Manfred Kern wuchs im kleinen Dorf Wettringen im westlichen Mittelfranken auf. Seit einer schweren Krankheit in seiner Jugend wusste er, dass er Schriftsteller werden möchte. In seinem Roman Die Preisrede erzählt er die Vorgeschichte dazu.

Von: Thibaud Schremser

Stand: 19.09.2018

Buchcover von Manfred Kern, "Die Preisrede" | Bild: Königshausen & Neumann Verlag | Foto: BR-Studio Franken

Eine Kindheit am Land in den 1960er Jahren – Manfred Kern erinnert sich an die Kleeböcke, diese Holzgestänge zum Trocknen des Klees.

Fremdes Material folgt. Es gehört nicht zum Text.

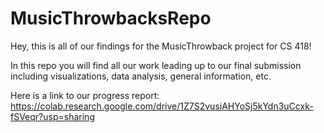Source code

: # MusicThrowbacksRepo
Hey, this is all of our findings for the MusicThrowback project for CS 418!

In this repo you will find all our work leading up to our final submission including visualizations, data analysis, general information, etc.

Here is a link to our progress report: https://colab.research.google.com/drive/1Z7S2vusiAHYoSj5kYdn3uCcxk-fSVeqr?usp=sharing 
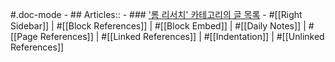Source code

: #.doc-mode
    - ## Articles::
    - ### ['롬 리서치' 카테고리의 글 목록](https://learning-and-practice.tistory.com/category/%EB%A1%AC%20%EB%A6%AC%EC%84%9C%EC%B9%98)
        - #[[Right Sidebar]] | #[[Block References]] | #[[Block Embed]] | #[[Daily Notes]] | #[[Page References]] | #[[Linked References]] | #[[Indentation]] | #[[Unlinked References]]
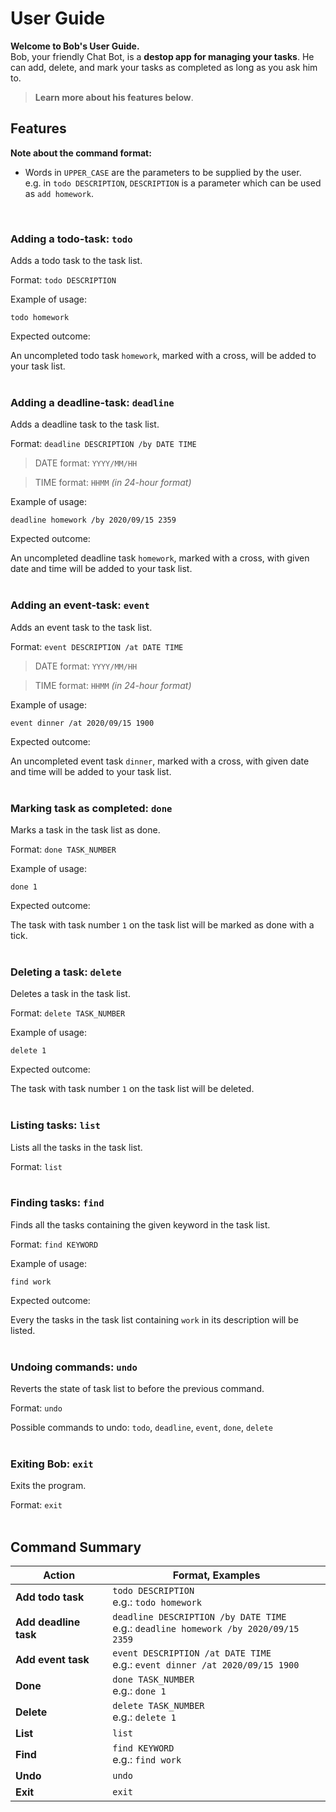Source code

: # User Guide

**Welcome to Bob's User Guide.** <br>
Bob, your friendly Chat Bot, is a **destop app for managing your tasks**. He can add, delete, and mark your tasks as completed as long 
as you ask him to. 
>**Learn more about his features below**.

## Features 
**Note about the command format:** <br>

* Words in `UPPER_CASE` are the parameters to be supplied by the user.<br>
  e.g. in `todo DESCRIPTION`, `DESCRIPTION` is a parameter which can be used as `add homework`.
<br>


### Adding a todo-task: `todo`
Adds a todo task to the task list.

Format: `todo DESCRIPTION`

Example of usage:
 
`todo homework`

Expected outcome: 

An uncompleted todo task `homework`, marked with a cross, will be added to your task list.<br><br>


### Adding a deadline-task: `deadline`
Adds a deadline task to the task list.

Format: `deadline DESCRIPTION /by DATE TIME` 

>DATE format: `YYYY/MM/HH` 

>TIME format: `HHMM` *(in 24-hour format)*

Example of usage:
 
`deadline homework /by 2020/09/15 2359`

Expected outcome: 

An uncompleted deadline task `homework`, marked with a cross, with given date and time will be added to your task list.<br><br>


### Adding an event-task: `event`
Adds an event task to the task list.

Format: `event DESCRIPTION /at DATE TIME`

>DATE format: `YYYY/MM/HH` 

>TIME format: `HHMM` *(in 24-hour format)*

Example of usage:
 
`event dinner /at 2020/09/15 1900`

Expected outcome: 

An uncompleted event task `dinner`, marked with a cross, with given date and time will be added to your task list.<br><br>


### Marking task as completed: `done`
Marks a task in the task list as done.

Format: `done TASK_NUMBER`

Example of usage:
 
`done 1`

Expected outcome: 

The task with task number `1` on the task list will be marked as done with a tick.<br><br>


### Deleting a task: `delete`
Deletes a task in the task list.

Format: `delete TASK_NUMBER`

Example of usage:
 
`delete 1`

Expected outcome: 

The task with task number `1` on the task list will be deleted.<br><br>


### Listing tasks: `list`
Lists all the tasks in the task list.

Format: `list`<br><br>


### Finding tasks: `find`
Finds all the tasks containing the given keyword in the task list.

Format: `find KEYWORD`

Example of usage:
 
`find work`

Expected outcome: 

Every the tasks in the task list containing `work` in its description will be listed.<br><br>


### Undoing commands: `undo`
Reverts the state of task list to before the previous command.

Format: `undo`

Possible commands to undo: `todo`, `deadline`, `event`, `done`, `delete` <br><br>


### Exiting Bob: `exit`
Exits the program.

Format: `exit`<br><br>


## Command Summary

Action  | Format, Examples
--------|-----------------
**Add todo task** | `todo DESCRIPTION` <br> e.g.: `todo homework`
**Add deadline task** | `deadline DESCRIPTION /by DATE TIME` <br> e.g.: `deadline homework /by 2020/09/15 2359`
**Add event task** | `event DESCRIPTION /at DATE TIME` <br> e.g.: `event dinner /at 2020/09/15 1900`
**Done** | `done TASK_NUMBER` <br> e.g.: `done 1`
**Delete** | `delete TASK_NUMBER` <br> e.g.: `delete 1`
**List** | `list`
**Find** | `find KEYWORD` <br> e.g.: `find work`
**Undo** | `undo`
**Exit** | `exit`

"Die ganzen zusammengeklappten Kleeböcke ergaben ein Zelt, wenn man sie aneinanderstellte und innen ergab sich ein kleiner Raum. Ich hab dann dieses Zelt immer benutzt als mein Refugium. Das war der Ort, in dem ich einfach frei war. Es war ein Ort, wo man abgeschirmt war einerseits, andererseits hat man auch einen Rundblick gehabt, weil durch die Ritzen konnte man ja auch schauen. Es war wie eine Burg. Man konnte jeden Feind schon von weitem erkennen und keiner wusste, wo man selber ist, aber ich hab – soweit ich mich erinnere – niemand jemals erzählt von diesem Zelt, weil sonst wär ich ja entdeckbar gewesen. Dadurch war ich unsichtbar und konnte selber sehen."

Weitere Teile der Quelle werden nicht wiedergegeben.